Up to one in 20 rail passengers could be travelling without a valid ticket on some routes, according to new research.
A sample of more than 23,000 South West Trains passengers found that as many as 5.5% avoid paying the correct fare.
The study, carried out for the Department for Transport (DfT), discovered cases such as forged tickets, child impersonation and using tickets at the wrong time.
This results in the franchise losing an estimated £25 million in revenue each year, the report found.
Ticketless travel was found to be most prevalent after 7pm on weekdays, with an average rate of 5.1%.
But due to the fare structure the most costly period in terms of lost revenue was the evening peak at £7.7 million, caused by a ticketless rate of 3.6%.
The overall proportion of passengers without a valid ticket was estimated as being between 2.7% and 5.5%.

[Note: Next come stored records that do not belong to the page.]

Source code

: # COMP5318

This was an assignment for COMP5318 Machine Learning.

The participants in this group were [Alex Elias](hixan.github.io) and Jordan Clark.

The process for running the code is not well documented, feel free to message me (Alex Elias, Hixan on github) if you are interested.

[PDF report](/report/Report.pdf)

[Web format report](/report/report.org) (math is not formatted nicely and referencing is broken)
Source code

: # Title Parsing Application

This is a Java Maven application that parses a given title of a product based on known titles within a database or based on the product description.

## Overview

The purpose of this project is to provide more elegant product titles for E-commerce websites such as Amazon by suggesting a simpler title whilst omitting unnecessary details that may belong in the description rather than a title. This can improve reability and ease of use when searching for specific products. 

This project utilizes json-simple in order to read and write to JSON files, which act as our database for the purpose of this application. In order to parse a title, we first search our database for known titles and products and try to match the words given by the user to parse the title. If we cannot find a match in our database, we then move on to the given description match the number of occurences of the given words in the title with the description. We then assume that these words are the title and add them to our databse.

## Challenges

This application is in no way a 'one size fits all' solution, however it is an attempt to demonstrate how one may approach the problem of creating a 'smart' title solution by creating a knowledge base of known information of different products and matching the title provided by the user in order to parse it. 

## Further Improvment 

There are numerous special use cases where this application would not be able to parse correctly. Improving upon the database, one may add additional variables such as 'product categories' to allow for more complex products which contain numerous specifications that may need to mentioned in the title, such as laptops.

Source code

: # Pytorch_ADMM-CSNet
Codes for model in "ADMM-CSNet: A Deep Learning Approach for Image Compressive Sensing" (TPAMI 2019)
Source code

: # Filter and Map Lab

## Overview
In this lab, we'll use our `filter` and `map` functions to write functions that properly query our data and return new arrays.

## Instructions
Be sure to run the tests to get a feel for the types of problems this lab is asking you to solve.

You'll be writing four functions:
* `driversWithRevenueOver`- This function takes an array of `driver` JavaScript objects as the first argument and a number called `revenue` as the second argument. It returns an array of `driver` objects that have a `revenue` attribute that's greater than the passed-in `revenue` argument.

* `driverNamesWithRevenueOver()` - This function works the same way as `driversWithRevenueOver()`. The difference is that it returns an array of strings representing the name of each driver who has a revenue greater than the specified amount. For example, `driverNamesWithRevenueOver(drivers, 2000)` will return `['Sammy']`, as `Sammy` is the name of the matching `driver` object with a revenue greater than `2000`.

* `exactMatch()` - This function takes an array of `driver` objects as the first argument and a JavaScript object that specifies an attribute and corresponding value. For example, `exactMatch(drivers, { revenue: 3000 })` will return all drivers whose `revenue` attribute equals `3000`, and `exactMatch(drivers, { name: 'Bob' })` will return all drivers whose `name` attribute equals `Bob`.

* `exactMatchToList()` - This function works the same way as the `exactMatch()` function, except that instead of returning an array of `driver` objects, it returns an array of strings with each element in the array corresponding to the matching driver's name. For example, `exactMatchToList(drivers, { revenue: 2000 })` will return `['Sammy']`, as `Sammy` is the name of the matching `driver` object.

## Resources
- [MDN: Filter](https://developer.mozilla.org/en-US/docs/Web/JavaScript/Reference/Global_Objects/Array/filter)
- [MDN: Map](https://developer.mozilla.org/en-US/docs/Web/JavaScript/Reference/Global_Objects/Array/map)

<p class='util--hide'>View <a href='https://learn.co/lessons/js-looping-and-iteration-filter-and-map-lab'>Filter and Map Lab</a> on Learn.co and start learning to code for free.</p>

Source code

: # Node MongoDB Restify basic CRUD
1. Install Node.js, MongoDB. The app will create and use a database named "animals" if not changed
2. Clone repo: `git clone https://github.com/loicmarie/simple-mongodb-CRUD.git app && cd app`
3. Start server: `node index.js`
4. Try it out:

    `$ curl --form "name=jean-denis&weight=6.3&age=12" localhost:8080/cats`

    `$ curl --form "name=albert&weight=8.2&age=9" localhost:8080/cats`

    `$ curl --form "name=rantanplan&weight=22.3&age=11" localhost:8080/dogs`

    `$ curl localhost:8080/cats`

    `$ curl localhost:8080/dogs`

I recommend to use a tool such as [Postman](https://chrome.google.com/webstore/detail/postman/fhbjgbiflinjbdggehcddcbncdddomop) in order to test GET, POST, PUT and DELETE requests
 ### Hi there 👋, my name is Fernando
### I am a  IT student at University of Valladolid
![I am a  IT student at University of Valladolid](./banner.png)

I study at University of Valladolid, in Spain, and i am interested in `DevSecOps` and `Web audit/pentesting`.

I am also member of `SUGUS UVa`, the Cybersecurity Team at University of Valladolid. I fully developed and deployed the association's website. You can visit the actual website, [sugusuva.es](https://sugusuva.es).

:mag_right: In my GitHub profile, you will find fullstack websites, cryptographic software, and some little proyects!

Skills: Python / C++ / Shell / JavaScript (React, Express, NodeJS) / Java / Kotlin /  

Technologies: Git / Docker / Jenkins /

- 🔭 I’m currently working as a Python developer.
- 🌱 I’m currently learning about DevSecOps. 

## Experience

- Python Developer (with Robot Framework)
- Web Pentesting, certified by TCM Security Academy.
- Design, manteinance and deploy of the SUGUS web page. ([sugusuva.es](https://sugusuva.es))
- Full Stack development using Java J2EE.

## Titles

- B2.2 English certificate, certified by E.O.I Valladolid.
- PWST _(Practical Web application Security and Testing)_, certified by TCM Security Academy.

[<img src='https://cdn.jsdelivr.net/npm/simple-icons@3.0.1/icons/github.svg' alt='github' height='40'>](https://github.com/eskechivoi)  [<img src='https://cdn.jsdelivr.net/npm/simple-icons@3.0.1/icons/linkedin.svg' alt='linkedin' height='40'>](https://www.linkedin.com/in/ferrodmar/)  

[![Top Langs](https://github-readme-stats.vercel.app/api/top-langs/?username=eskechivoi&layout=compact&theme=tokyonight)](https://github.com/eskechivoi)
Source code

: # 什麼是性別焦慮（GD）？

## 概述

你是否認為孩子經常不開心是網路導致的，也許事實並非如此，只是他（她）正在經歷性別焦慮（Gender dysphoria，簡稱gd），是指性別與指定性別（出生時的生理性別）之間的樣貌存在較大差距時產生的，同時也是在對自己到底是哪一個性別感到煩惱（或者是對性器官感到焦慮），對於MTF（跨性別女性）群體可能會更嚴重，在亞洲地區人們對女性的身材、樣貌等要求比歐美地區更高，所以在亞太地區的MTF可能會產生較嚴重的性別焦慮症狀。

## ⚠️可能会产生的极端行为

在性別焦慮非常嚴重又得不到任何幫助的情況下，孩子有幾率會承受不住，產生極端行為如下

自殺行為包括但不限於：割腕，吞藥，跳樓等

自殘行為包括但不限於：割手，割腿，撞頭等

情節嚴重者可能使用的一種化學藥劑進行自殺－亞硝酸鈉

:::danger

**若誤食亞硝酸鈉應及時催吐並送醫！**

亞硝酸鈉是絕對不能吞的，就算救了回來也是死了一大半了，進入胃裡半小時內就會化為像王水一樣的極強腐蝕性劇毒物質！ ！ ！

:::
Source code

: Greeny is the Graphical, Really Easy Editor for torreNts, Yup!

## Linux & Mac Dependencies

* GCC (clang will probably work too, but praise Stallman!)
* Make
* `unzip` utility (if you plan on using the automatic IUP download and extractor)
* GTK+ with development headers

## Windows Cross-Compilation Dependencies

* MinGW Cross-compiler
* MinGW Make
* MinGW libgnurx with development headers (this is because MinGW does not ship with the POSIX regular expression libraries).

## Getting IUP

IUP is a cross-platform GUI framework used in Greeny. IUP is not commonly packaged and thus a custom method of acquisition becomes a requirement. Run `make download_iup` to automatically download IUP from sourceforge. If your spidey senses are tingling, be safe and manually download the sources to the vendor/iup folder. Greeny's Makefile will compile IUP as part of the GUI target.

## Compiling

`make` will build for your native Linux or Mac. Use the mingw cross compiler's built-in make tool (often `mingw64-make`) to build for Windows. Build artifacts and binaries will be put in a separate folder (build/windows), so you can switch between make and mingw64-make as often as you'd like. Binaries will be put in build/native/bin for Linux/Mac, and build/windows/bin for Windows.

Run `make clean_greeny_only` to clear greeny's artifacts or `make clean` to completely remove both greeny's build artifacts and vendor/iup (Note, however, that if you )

In general, longer-distance and non-London service segments had lower ticketless travel than those dominated by short-distance journeys to and from the capital.
London Waterloo to Bournemouth/Weymouth saw just 1.5% of passengers without the correct ticket, compared to 4.6% on trains from London to Shepperton/Kingston.
The research was carried out over 15 days in October and November last year by Steer Davies Gleave, a technical advisor to the DfT in the re-letting of the South Western Franchise.